Interview: Christian Ulmen drückt als Jonas die Schulbank (mit Trailer)
Der Schauspieler hat für seinen Film sechs Wochen im Klassenzimmer gesessen. Er spricht über Lehrer, Stress und Religion.
Herr Ulmen, Ihren neuen Kinofilm „Jonas“ bezeichnen Sie als Dokumentation. Waren Sie tatsächlich inkognito unterwegs?
Ulmen: Wir haben alle eingeweiht, das ging nur so. Wenn man sechs Wochen lang mit jemandem arbeitet, muss der einem auch vertrauen. Hätte jemand erst im Nachhinein festgestellt, dass Jonas eigentlich dieser Ulmen ist, hätte er sich verarscht gefühlt. Das Risiko war zu hoch, dass das Projekt genau daran scheitert. Das Wissen, dass hinter Jonas ein Schauspieler steckt, ist aber irrelevant. Am ersten Tag ist es für Schüler und Lehrer noch interessant. Danach wird Jonas einfach so angenommen und geglaubt, wie er ist.
Dieser Jonas wirkt sehr lebensnah. Wie haben Sie die Figur erarbeitet?
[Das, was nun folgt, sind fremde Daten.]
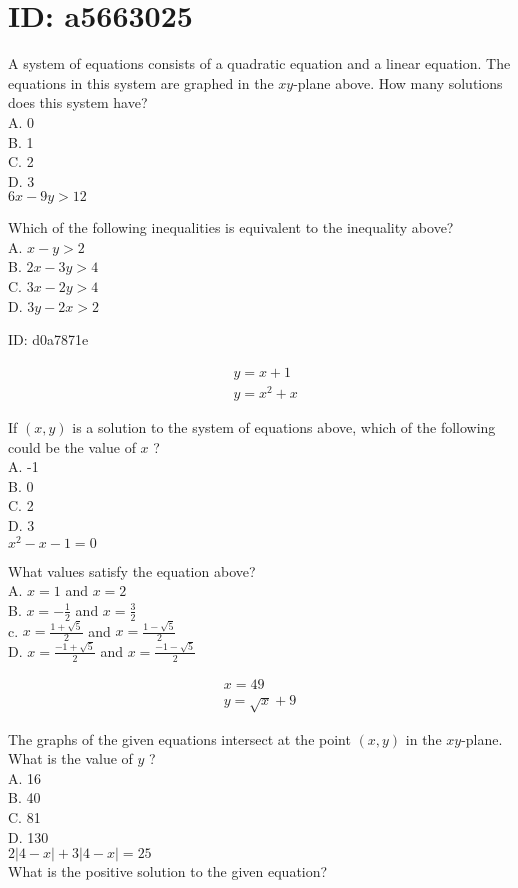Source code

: 
\section*{ID: a5663025}


A system of equations consists of a quadratic equation and a linear equation. The equations in this system are graphed in the $x y$-plane above. How many solutions does this system have?\\
A. 0\\
B. 1\\
C. 2\\
D. 3\\
$6 x-9 y>12$

Which of the following inequalities is equivalent to the inequality above?\\
A. $x-y>2$\\
B. $2 x-3 y>4$\\
C. $3 x-2 y>4$\\
D. $3 y-2 x>2$

ID: d0a7871e

$$
\begin{aligned}
& y=x+1 \\
& y=x^{2}+x
\end{aligned}
$$

If $(x, y)$ is a solution to the system of equations above, which of the following could be the value of $x$ ?\\
A. -1\\
B. 0\\
C. 2\\
D. 3\\
$x^{2}-x-1=0$

What values satisfy the equation above?\\
A. $x=1$ and $x=2$\\
B. $x=-\frac{1}{2}$ and $x=\frac{3}{2}$\\
c. $x=\frac{1+\sqrt{5}}{2}$ and $x=\frac{1-\sqrt{5}}{2}$\\
D. $x=\frac{-1+\sqrt{5}}{2}$ and $x=\frac{-1-\sqrt{5}}{2}$

$$
\begin{gathered}
x=49 \\
y=\sqrt{x}+9
\end{gathered}
$$

The graphs of the given equations intersect at the point $(x, y)$ in the $x y$-plane. What is the value of $y$ ?\\
A. 16\\
B. 40\\
C. 81\\
D. 130\\
$2|4-x|+3|4-x|=25$\\
What is the positive solution to the given equation?

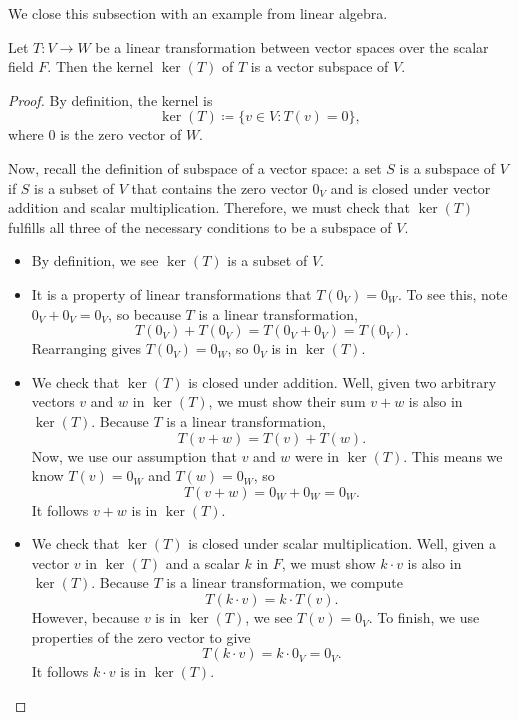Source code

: \documentclass[../main.tex]{subfiles}
\begin{document}
We close this subsection with an example from linear algebra.
\begin{example} %
    Let $T\colon V \to W$ be a linear transformation between vector spaces over the scalar field $F$. Then the kernel $\ker(T)$ of $T$ is a vector subspace of $V$.
\end{example}
\begin{proof}
    By definition, the kernel is
    \[\ker(T) \coloneqq \{v \in V: T(v) = 0\},\]
    where $0$ is the zero vector of $W$.
    
    Now, recall the definition of subspace of a vector space: a set $S$ is a subspace of $V$ if $S$ is a subset of $V$ that contains the zero vector $0_V$ and is closed under vector addition and scalar multiplication. Therefore, we must check that $\ker(T)$ fulfills all three of the necessary conditions to be a subspace of $V$.
    \begin{itemize}
        \item By definition, we see $\ker(T)$ is a subset of $V$.
        \item It is a property of linear transformations that $T(0_V)=0_W$. To see this, note $0_V+0_V=0_V$, so because $T$ is a linear transformation,
        \[T(0_V)+T(0_V)=T(0_V+0_V)=T(0_V).\]
        Rearranging gives $T(0_V)=0_W$, so $0_V$ is in $\ker(T)$.
        \item We check that $\ker(T)$ is closed under addition. Well, given two arbitrary vectors $v$ and $w$ in $\ker(T)$, we must show their sum $v+w$ is also in $\ker(T)$. Because $T$ is a linear transformation,
        \[T(v+w)=T(v)+T(w).\]
        Now, we use our assumption that $v$ and $w$ were in $\ker(T)$. This means we know $T(v) = 0_W$ and $T(w) = 0_W$, so
        \[T(v+w)=0_W+0_W=0_W.\]
        It follows $v+w$ is in $\ker(T)$.
        \item We check that $\ker(T)$ is closed under scalar multiplication. Well, given a vector $v$ in $\ker(T)$ and a scalar $k$ in $F$, we must show $k\cdot v$ is also in $\ker(T)$. Because $T$ is a linear transformation, we compute
        \[T(k\cdot v)=k\cdot T(v).\]
        However, because $v$ is in $\ker(T)$, we see $T(v)=0_V$. To finish, we use properties of the zero vector to give
        \[T(k\cdot v)=k\cdot 0_V=0_V.\]
        It follows $k\cdot v$ is in $\ker(T)$.
        \qedhere
    \end{itemize}
\end{proof}
\end{document}
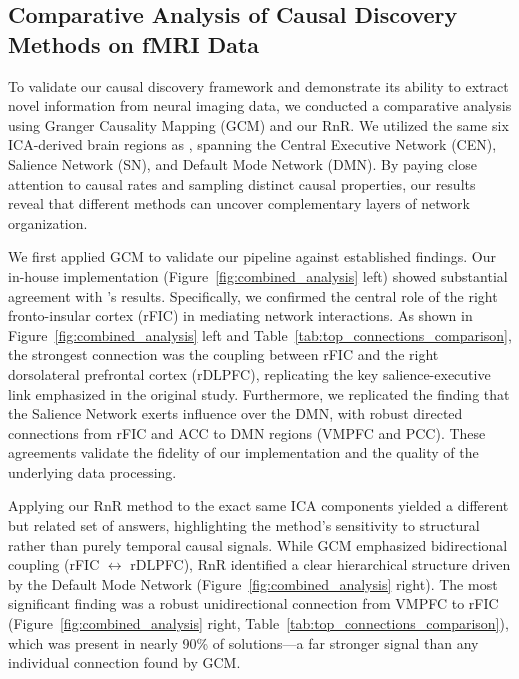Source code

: \subsection{Comparative Analysis of Causal Discovery Methods on fMRI Data}

To validate our causal discovery framework and demonstrate its ability to extract novel information from neural imaging data, we conducted a comparative analysis using Granger Causality Mapping (GCM) \cite{roebroeck2005mapping} and our RnR. We utilized the same six ICA-derived brain regions as \cite{sridharan2008critical}, spanning the Central Executive Network (CEN), Salience Network (SN), and Default Mode Network (DMN). By paying close attention to causal rates and sampling distinct causal properties, our results reveal that different methods can uncover complementary layers of network organization.


We first applied GCM to validate our pipeline against established findings. Our in-house implementation (Figure~\ref{fig:combined_analysis} left) showed substantial agreement with \cite{sridharan2008critical}'s results. Specifically, we confirmed the central role of the right fronto-insular cortex (rFIC) in mediating network interactions. As shown in Figure~\ref{fig:combined_analysis} left and Table~\ref{tab:top_connections_comparison}, the strongest connection was the coupling between rFIC and the right dorsolateral prefrontal cortex (rDLPFC), replicating the key salience-executive link emphasized in the original study. Furthermore, we replicated the finding that the Salience Network exerts influence over the DMN, with robust directed connections from rFIC and ACC to DMN regions (VMPFC and PCC). These agreements validate the fidelity of our implementation and the quality of the underlying data processing.


Applying our RnR method to the exact same ICA components yielded a different but related set of answers, highlighting the method's sensitivity to structural rather than purely temporal causal signals. While GCM emphasized bidirectional coupling (rFIC $\leftrightarrow$ rDLPFC), RnR identified a clear hierarchical structure driven by the Default Mode Network (Figure~\ref{fig:combined_analysis} right). The most significant finding was a robust unidirectional connection from VMPFC to rFIC (Figure~\ref{fig:combined_analysis} right, Table~\ref{tab:top_connections_comparison}), which was present in nearly 90\% of solutions—a far stronger signal than any individual connection found by GCM.

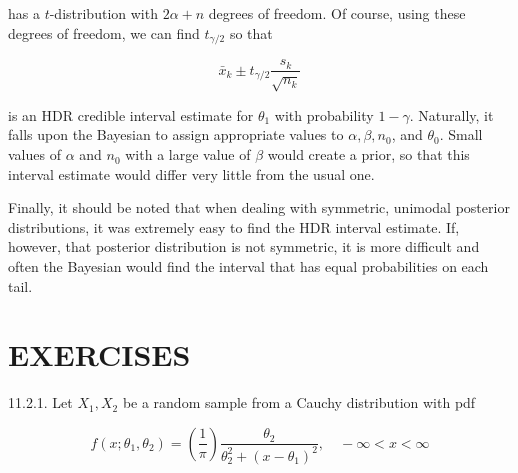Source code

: has a $t$-distribution with $2 \alpha+n$ degrees of freedom. Of course, using these degrees of freedom, we can find $t_{\gamma / 2}$ so that

$$
\bar{x}_{k} \pm t_{\gamma / 2} \frac{s_{k}}{\sqrt{n_{k}}}
$$

is an HDR credible interval estimate for $\theta_{1}$ with probability $1-\gamma$. Naturally, it falls upon the Bayesian to assign appropriate values to $\alpha, \beta, n_{0}$, and $\theta_{0}$. Small values of $\alpha$ and $n_{0}$ with a large value of $\beta$ would create a prior, so that this interval estimate would differ very little from the usual one.

Finally, it should be noted that when dealing with symmetric, unimodal posterior distributions, it was extremely easy to find the HDR interval estimate. If, however, that posterior distribution is not symmetric, it is more difficult and often the Bayesian would find the interval that has equal probabilities on each tail.

\section*{EXERCISES}
11.2.1. Let $X_{1}, X_{2}$ be a random sample from a Cauchy distribution with pdf

$$
f\left(x ; \theta_{1}, \theta_{2}\right)=\left(\frac{1}{\pi}\right) \frac{\theta_{2}}{\theta_{2}^{2}+\left(x-\theta_{1}\right)^{2}}, \quad-\infty<x<\infty
$$

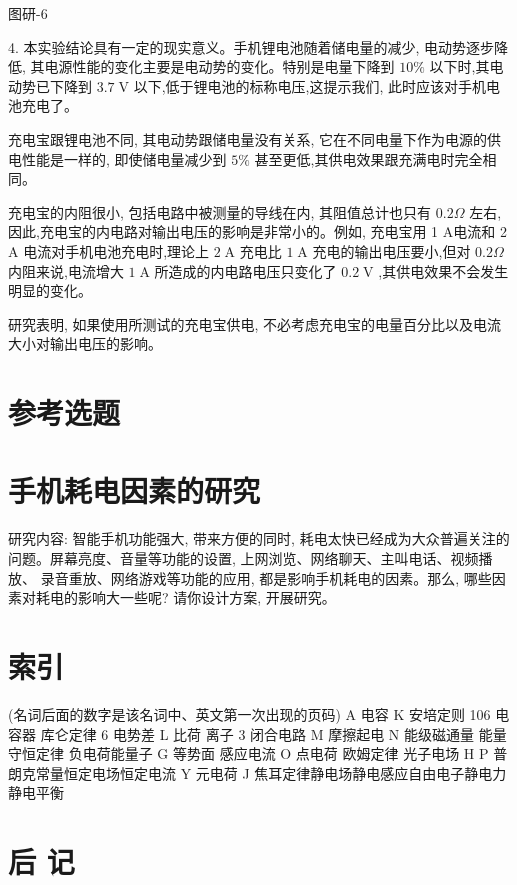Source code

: \documentclass[10pt]{article}
\begin{document}
图研-6

4. 本实验结论具有一定的现实意义。手机锂电池随着储电量的减少, 电动势逐步降低, 其电源性能的变化主要是电动势的变化。特别是电量下降到 \({10}\%\) 以下时,其电动势已下降到 \({3.7}\mathrm{\;V}\) 以下,低于锂电池的标称电压,这提示我们, 此时应该对手机电池充电了。

充电宝跟锂电池不同, 其电动势跟储电量没有关系, 它在不同电量下作为电源的供电性能是一样的, 即使储电量减少到 \(5\%\) 甚至更低,其供电效果跟充满电时完全相同。

充电宝的内阻很小, 包括电路中被测量的导线在内, 其阻值总计也只有 \({0.2\Omega }\) 左右,因此,充电宝的内电路对输出电压的影响是非常小的。例如, 充电宝用 1 A电流和 2 A 电流对手机电池充电时,理论上 \(2\mathrm{\;A}\) 充电比 \(1\mathrm{\;A}\) 充电的输出电压要小,但对 \({0.2\Omega }\) 内阻来说,电流增大 \(1\mathrm{\;A}\) 所造成的内电路电压只变化了 \({0.2}\mathrm{\;V}\) ,其供电效果不会发生明显的变化。

研究表明, 如果使用所测试的充电宝供电, 不必考虑充电宝的电量百分比以及电流大小对输出电压的影响。

\section*{参考选题}

\section*{手机耗电因素的研究}

研究内容: 智能手机功能强大, 带来方便的同时, 耗电太快已经成为大众普遍关注的问题。屏幕亮度、音量等功能的设置, 上网浏览、网络聊天、主叫电话、视频播放、 录音重放、网络游戏等功能的应用, 都是影响手机耗电的因素。那么, 哪些因素对耗电的影响大一些呢? 请你设计方案, 开展研究。

\section*{索引}

(名词后面的数字是该名词中、英文第一次出现的页码) A 电容 K 安培定则 106 电容器 库仑定律 6 电势差 L 比荷 离子 3 闭合电路 M 摩擦起电 N 能级磁通量 能量守恒定律 负电荷能量子 G 等势面 感应电流 O 点电荷 欧姆定律 光子电场 H P 普朗克常量恒定电场恒定电流 Y 元电荷 J 焦耳定律静电场静电感应自由电子静电力静电平衡

\section*{后 记}
\end{document}
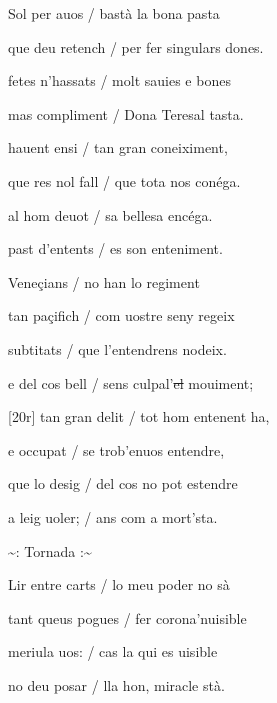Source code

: \documentclass[12pt]{article}
\begin{document}
\begin{estrofa}

 Sol per auos / bast\`{a} la bona pasta

 que deu retench / per fer singulars dones.

 fetes n'hassats / molt sauies e bones

 mas compliment / Dona Teresal tasta.

 hauent ensi / tan gran coneiximent,

 que res nol fall / que tota nos con\'{e}ga.

 al hom deuot / sa bellesa enc\'{e}ga.

 past d'entents / es son enteniment.

\end{estrofa}



\begin{estrofa}

 Vene\c{c}ians / no han lo regiment

 tan pa\c{c}ifich / com uostre seny regeix

 subtitats / que l'entendrens nodeix.

 e del cos bell / sens culpal'\sout{el} mouiment;

 [20r] tan gran delit / tot hom entenent ha,

 e occupat / se trob'enuos entendre,

 que lo desig / del cos no pot estendre

 a leig uoler; / ans com a mort'sta.

\end{estrofa}


\begin{estrofaExtra}%




\begin{tornada}

\textasciitilde{}: Tornada
:\textasciitilde{}

\end{tornada}


\end{estrofaExtra}


\begin{estrofa}

 Lir entre carts / lo meu poder no s\`{a}

 tant queus pogues / fer corona'nuisible

 meriula uos: / cas la qui es uisible

 no deu posar / lla hon, miracle st\`{a}.

\end{estrofa}
\end{document}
Ulmen: Jonas hat einen funktionalen Charakter, er muss uns die Tür in eine Schulwelt öffnen. Für eine Dokumentation über Schulalltag brauchten wir einen Protagonisten, durch dessen Augen wir einen Blick auf den Stress und den Druck erhaschen können — all das eben, was Schüler durch ihren Alltag begleitet. Im Gegensatz zu den anderen Figuren, die ich vorher in ähnlichen Kontexten gespielt habe, durfte Jonas nicht provozieren und nicht anecken. Er durfte in sich nicht zu lustig sein. Diese Figur musste sich dem Schulalltag gut unterwerfen lassen, um mitzulaufen. Ein Typ wie Jonas bot sich an. Er ist zweimal sitzen geblieben und will seine letzte Chance ergreifen. Er ist alles andere als ein Überflieger, seine Talente sind eher außerhalb der Schule angesiedelt.
Gab es auch Ablehnung?
Ulmen: Die Lehrer waren sauer, wenn Jonas sich nicht angestrengt und seine Hausaufgaben nicht gemacht hat. Er war wahrscheinlich nicht der Lieblingsschüler des Mathelehrers, nachdem er bei einer Klausur abgeschrieben hat. Es gab auch Schüler, die ihn nervig fanden. Mit anderen hat er sich schnell angefreundet. Es war wie im echten Leben: Der Neue muss sich in der Klasse erst mal zurechtfinden.
Was hat sich seit Ihrer eigenen Schulzeit am stärksten verändert?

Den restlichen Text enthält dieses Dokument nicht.